Like so many others out in the big wide world, am I horrible when it comes to time… it always run away from me… therefore will I briefly look at time. We have already this November seen a post about clocks… so it’s not examine them, but more a brief history of timekeeping, or more correctly Standard time. Its an object, not quite so tangible as a clock or a toothbrush or makeup, but still an ‘object’ and an idea that effect our lives everyday.
Calendars have existed for almost 6000 years, so people have measured time for a long time, but for the majority of this time was time according to the passing of the sun and the moon through the sky. Which due to the shape of the Earth means that time is different even between short distances. Basically does this mean that the sun is in the south at different points of the day in London and Cornwall, or Kirkenes and Bergen. even though each of these two pairs today are in the same timezone as its other partner.
So why is this? Well there have been numerous of books and articles about this written, so I’ll just briefly remind you of its reasons: the Train. To be able to keep trains on time, did the earliest conductors on trains have to turn and adapt their clocks to the local time between each station. However to save them this work, and to standardise time so that a train leaving 11.27 from London, would still leave London at point of time when clocks would also show 11.27 in Cornwall. However until 1847, would 11.27 in London not be 11.27 in Cornwall, but maybe 11.xx. I’m unsure how much the time difference was, but it was at least not the same time according to the pre 1847 clock.
In 1847, was Greenwich Time introduced as a standard time for some railroads in Britain, and the rest of the country soon followed. In 1884 did 27 countries agree about how to divide the world into universal standard time zones.

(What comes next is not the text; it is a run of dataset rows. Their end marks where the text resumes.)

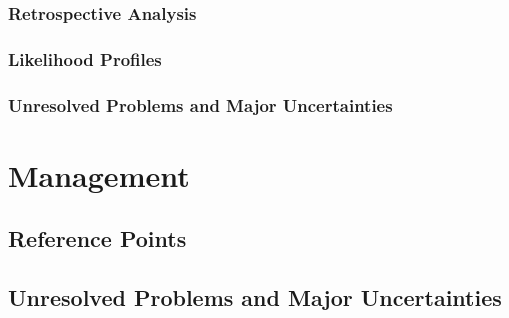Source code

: \documentclass[11pt,
  english,
  a4paper,
]{article}
\begin{document}
\leavevmode\tagmcend\tagstructend


\hypertarget{retrospective-analysis}{%
\subsubsection{Retrospective Analysis}\label{retrospective-analysis}}

\leavevmode\tagmcend\tagstructend


\hypertarget{likelihood-profiles}{%
\subsubsection{Likelihood Profiles}\label{likelihood-profiles}}

\leavevmode\tagmcend\tagstructend


\hypertarget{unresolved-problems-and-major-uncertainties}{%
\subsubsection{Unresolved Problems and Major Uncertainties}\label{unresolved-problems-and-major-uncertainties}}

\leavevmode\tagmcend\tagstructend


\hypertarget{management}{%
\section{Management}\label{management}}

\leavevmode\tagmcend\tagstructend


\hypertarget{reference-points-1}{%
\subsection{Reference Points}\label{reference-points-1}}

\leavevmode\tagmcend\tagstructend


\hypertarget{unresolved-problems-and-major-uncertainties-1}{%
\subsection{Unresolved Problems and Major Uncertainties}\label{unresolved-problems-and-major-uncertainties-1}}
\end{document}
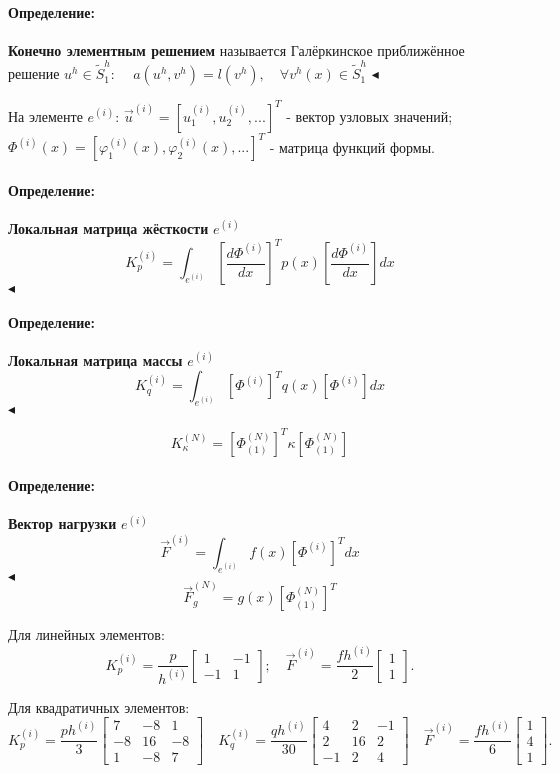 \documentclass{article}
\newenvironment{definition}{ \paragraph{Определение:}}{\hfill $\blacktriangleleft$}
\begin{document}
\begin{definition}
	\textbf{Конечно элементным решением} называется Галёркинское приближённое решение $u^h \in \tilde{S}_1^h $: $\quad a(u^h, v^h) = l(v^h), \quad \forall v^h(x) \in \tilde{S}_1^h $
\end{definition}

\bigskip

На элементе $e^{(i)}$:
$\overrightarrow{u}^{(i)} = [ u_1^{(i)}, u_2^{(i)}, ...]^T$ - вектор узловых значений;
$\Phi^{(i)}(x) = [\varphi_1^{(i)}(x), \varphi_2^{(i)}(x), ...]^T$ - матрица функций формы.

\begin{definition}
	\textbf{Локальная матрица жёсткости} $e^{(i)}$
	\[
		K_p^{(i)} = \int_{e^{(i)}} \left[ \dfrac{d \Phi^{(i)}}{dx} \right]^T p(x) \left[ \dfrac{d \Phi^{(i)}}{dx} \right] dx
	\]
\end{definition}

\begin{definition}
	\textbf{Локальная матрица массы} $e^{(i)}$
	\[
		K_q^{(i)} = \int_{e^{(i)}} \left[ \Phi^{(i)} \right]^T q(x) \left[ \Phi^{(i)} \right] dx
	\]
\end{definition}

\[
	K_{\kappa}^{(N)} = \left[ \Phi_{(1)}^{(N)} \right]^T \kappa \left[ \Phi_{(1)}^{(N)} \right]
\]

\begin{definition}
	\textbf{Вектор нагрузки} $e^{(i)}$
	\[
		\overrightarrow{F}^{(i)} = \int_{e^{(i)}} f(x) \left[ \Phi^{(i)} \right]^T dx
	\]
\end{definition}
\[
	\overrightarrow{F}_{g}^{(N)} = g(x) \left[ \Phi_{(1)}^{(N)} \right]^T
\]

Для линейных элементов:
\[
K_p^{(i)} = \dfrac{p}{h^{(i)}}
\begin{bmatrix}
1 & -1\\
-1&  1
\end{bmatrix};
\quad
\overrightarrow{F}^{(i)}  = \dfrac{f h^{(i)} }{2} 
\begin{bmatrix}
1\\
1
\end{bmatrix}.
\]

Для квадратичных элементов:
\[
K_p^{(i)} = \dfrac{p h^{(i)}}{3}
\begin{bmatrix}
7 & -8 & 1\\
-8 & 16 & -8\\
1 & -8 & 7
\end{bmatrix}
\quad
K_q^{(i)} = \dfrac{q h^{(i)}}{30}
\begin{bmatrix}
4 & 2 & -1\\
2 & 16 & 2\\
-1 & 2 & 4
\end{bmatrix}
\quad
\overrightarrow{F}^{(i)}  = \dfrac{f h^{(i)} }{6} 
\begin{bmatrix}
1\\
4\\
1
\end{bmatrix}.
\]
\end{document}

However, some countries did take a bit longer to finalize their standard time, and Norway only got its standard time in 1895. Before that the time differed 22 minutes between Oslo and Bergen. Imagine watching the X factor on a sunday evening, and you turn on the TV and it’s already 22 minutes into the program just because it’s not your city they calculate time from. Well that’s when you should be glad standard time exist. Of course standard time is good for other reasons as well, not just to manage to turn on the TV for your favourite TV program. Like for example remembering when your article or homework is due, for none want to be late with that. But no matter how we calculate time, if we have standard time or not, time will always run away from us (or come towards us) so make sure you check your clock is correct at least, so you’ll if nothing else know when you should have been on time.
If you want to know more, then just go to your local library and see what they have, but please mind the time, as they do usually have opening and closing hours.